Provided material:
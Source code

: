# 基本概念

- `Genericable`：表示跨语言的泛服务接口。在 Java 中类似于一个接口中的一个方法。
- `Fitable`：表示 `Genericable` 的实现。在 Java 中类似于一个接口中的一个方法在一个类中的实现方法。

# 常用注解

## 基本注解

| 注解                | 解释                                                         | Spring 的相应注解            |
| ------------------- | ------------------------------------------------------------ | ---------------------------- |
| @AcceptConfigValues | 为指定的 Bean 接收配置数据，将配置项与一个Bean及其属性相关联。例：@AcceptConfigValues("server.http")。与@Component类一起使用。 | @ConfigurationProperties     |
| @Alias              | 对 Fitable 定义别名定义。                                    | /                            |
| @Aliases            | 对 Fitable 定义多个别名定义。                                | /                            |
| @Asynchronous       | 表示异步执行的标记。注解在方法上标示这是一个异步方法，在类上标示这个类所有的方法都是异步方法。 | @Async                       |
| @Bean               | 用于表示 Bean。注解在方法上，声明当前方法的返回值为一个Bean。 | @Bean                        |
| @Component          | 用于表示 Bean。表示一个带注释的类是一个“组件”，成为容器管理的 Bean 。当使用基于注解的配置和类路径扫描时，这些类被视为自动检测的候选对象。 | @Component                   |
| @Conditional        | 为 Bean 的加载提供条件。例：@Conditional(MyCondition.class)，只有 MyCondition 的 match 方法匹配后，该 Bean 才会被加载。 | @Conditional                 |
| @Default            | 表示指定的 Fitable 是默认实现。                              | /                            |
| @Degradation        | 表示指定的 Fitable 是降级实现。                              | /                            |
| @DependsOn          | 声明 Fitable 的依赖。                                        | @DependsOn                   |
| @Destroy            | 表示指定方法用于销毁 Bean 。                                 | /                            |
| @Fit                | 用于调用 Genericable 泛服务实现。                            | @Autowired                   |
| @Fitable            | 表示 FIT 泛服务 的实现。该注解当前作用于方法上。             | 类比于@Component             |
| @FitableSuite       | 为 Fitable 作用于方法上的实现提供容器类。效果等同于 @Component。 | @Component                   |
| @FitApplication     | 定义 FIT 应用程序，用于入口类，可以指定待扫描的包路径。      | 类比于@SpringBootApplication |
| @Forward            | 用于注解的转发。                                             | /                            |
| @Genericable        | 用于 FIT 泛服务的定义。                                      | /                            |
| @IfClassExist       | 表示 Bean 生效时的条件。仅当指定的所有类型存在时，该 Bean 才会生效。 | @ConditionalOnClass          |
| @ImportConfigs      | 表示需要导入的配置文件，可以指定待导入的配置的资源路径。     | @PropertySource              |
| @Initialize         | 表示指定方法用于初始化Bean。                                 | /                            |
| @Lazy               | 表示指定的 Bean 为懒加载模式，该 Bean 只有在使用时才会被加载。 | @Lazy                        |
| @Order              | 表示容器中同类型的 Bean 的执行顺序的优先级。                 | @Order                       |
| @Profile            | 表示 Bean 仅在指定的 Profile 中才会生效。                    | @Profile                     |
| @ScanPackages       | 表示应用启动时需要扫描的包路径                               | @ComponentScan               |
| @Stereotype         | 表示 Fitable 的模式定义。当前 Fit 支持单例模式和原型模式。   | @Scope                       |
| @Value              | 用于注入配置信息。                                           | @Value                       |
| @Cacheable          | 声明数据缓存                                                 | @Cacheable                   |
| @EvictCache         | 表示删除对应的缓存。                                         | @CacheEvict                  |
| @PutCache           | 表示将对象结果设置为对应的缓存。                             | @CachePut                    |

Task to complete: The required output is every line above from the one with "表示指定方法用于销毁 Bean 。" down to the one with "FIT 泛服务 的实现。该注解当前作用于方法上。", restated word for word, ends included.

Output of the exercise:
| @Destroy            | 表示指定方法用于销毁 Bean 。                                 | /                            |
| @Fit                | 用于调用 Genericable 泛服务实现。                            | @Autowired                   |
| @Fitable            | 表示 FIT 泛服务 的实现。该注解当前作用于方法上。             | 类比于@Component             |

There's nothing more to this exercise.